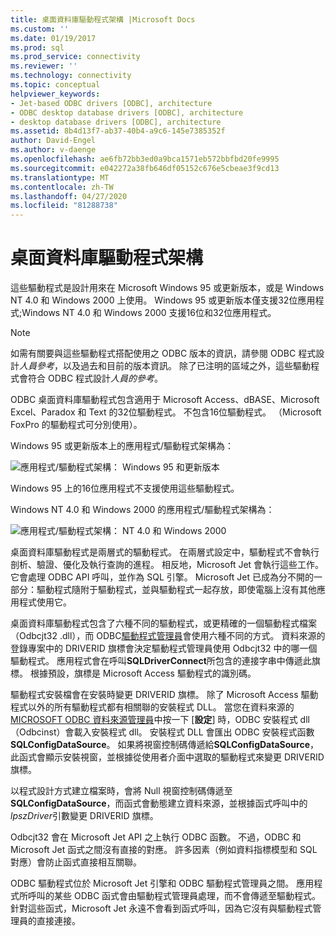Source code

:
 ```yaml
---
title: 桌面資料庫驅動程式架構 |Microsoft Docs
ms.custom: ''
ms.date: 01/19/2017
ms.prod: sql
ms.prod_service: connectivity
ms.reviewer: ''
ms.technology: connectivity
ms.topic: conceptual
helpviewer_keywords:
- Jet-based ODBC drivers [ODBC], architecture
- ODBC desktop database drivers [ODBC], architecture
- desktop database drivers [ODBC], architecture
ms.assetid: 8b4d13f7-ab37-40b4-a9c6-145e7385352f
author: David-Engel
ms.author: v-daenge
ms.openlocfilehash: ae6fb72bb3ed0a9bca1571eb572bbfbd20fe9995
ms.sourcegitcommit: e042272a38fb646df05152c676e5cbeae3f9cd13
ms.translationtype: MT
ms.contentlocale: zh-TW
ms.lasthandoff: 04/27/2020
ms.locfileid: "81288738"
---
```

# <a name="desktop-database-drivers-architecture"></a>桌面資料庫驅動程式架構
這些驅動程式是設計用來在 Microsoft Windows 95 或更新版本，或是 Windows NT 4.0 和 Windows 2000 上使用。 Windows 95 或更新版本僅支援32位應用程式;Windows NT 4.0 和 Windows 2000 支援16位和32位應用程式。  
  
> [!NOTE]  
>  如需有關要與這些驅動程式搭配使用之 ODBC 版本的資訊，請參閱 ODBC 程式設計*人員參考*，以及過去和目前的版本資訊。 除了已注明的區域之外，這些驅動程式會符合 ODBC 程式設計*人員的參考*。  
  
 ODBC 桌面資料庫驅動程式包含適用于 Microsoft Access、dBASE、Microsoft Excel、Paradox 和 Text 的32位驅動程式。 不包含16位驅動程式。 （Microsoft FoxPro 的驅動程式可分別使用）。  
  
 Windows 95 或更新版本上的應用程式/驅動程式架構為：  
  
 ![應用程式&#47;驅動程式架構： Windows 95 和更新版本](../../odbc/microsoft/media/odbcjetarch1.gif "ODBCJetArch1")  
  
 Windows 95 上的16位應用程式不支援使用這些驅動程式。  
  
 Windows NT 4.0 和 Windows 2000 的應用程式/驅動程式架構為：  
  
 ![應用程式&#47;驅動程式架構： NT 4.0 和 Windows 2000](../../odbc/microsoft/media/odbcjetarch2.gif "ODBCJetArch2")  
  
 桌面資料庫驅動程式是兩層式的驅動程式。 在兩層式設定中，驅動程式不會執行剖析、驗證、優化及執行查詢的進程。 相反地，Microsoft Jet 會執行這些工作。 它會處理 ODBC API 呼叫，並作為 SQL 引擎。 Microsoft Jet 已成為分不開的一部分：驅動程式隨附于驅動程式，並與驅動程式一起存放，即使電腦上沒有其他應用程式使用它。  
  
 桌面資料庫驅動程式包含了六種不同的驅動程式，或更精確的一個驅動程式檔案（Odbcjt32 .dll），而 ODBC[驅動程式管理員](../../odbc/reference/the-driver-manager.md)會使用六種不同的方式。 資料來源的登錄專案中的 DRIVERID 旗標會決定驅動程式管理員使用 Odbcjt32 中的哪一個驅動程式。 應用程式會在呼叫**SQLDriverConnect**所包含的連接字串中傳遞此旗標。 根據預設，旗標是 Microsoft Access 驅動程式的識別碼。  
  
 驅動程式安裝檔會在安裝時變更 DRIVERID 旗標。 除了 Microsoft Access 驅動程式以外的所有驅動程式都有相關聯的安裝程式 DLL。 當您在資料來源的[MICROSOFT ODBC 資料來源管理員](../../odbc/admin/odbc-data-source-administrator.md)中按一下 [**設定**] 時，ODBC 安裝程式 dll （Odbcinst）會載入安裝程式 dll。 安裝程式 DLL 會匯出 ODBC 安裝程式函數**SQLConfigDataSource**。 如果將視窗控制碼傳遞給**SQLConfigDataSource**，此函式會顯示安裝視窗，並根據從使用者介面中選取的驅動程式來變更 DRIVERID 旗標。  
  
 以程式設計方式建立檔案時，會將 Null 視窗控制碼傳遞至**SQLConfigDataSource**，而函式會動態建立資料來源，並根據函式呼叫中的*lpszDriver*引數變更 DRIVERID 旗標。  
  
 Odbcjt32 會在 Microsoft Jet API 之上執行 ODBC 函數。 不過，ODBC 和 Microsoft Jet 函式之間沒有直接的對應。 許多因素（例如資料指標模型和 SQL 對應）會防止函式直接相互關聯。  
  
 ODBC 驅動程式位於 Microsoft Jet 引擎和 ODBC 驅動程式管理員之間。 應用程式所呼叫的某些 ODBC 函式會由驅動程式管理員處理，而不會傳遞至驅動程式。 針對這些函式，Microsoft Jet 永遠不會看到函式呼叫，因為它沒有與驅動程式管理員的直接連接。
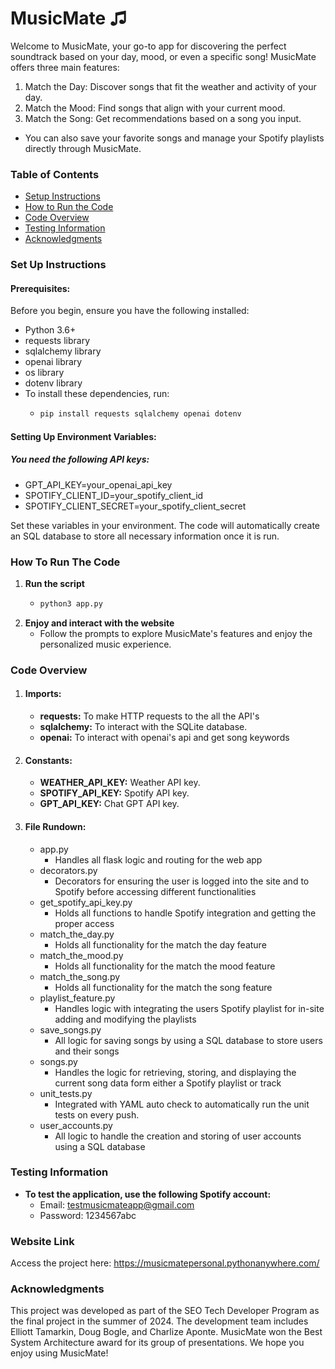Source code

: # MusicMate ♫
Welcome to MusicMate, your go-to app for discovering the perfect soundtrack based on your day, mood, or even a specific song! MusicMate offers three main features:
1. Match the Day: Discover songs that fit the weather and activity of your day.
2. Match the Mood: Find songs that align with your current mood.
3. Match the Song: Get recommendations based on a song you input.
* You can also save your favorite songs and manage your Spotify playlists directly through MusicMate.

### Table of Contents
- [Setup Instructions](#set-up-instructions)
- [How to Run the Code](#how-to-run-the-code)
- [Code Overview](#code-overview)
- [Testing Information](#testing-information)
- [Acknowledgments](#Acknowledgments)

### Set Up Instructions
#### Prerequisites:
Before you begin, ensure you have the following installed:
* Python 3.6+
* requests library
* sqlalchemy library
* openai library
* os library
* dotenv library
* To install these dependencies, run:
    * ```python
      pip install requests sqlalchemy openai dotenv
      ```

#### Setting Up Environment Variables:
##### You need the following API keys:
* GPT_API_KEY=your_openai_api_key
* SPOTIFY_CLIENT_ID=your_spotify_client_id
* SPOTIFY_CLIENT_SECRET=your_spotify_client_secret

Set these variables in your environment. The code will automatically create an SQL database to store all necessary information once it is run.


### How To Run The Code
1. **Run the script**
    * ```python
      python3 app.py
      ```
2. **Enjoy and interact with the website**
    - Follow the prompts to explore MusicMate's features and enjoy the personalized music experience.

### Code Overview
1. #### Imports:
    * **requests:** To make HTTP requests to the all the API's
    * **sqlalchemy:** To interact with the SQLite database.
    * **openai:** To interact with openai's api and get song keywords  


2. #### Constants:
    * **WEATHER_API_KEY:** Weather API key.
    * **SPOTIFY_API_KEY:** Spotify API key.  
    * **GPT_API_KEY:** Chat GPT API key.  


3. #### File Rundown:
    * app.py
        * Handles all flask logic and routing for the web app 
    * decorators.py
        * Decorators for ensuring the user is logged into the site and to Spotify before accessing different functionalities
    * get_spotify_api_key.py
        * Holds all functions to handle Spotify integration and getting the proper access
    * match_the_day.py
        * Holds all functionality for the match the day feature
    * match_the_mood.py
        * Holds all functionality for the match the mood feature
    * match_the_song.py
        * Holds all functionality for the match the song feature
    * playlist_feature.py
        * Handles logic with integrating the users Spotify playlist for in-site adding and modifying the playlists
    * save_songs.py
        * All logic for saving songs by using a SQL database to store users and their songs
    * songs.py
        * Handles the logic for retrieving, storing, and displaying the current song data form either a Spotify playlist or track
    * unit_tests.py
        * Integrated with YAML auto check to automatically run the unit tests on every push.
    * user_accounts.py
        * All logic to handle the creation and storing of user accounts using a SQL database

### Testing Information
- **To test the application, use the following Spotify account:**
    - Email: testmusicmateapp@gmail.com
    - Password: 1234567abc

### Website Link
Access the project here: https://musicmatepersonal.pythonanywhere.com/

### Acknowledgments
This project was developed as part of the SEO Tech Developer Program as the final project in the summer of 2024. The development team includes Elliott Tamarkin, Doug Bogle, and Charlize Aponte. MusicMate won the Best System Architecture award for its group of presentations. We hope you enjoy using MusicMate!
===============
### WHAT YOU NEED TO DO
Filter the listing above so that only lines holding the word "users" remain, and report those lines.

### SOLUTION BELOW
        * Handles logic with integrating the users Spotify playlist for in-site adding and modifying the playlists
        * All logic for saving songs by using a SQL database to store users and their songs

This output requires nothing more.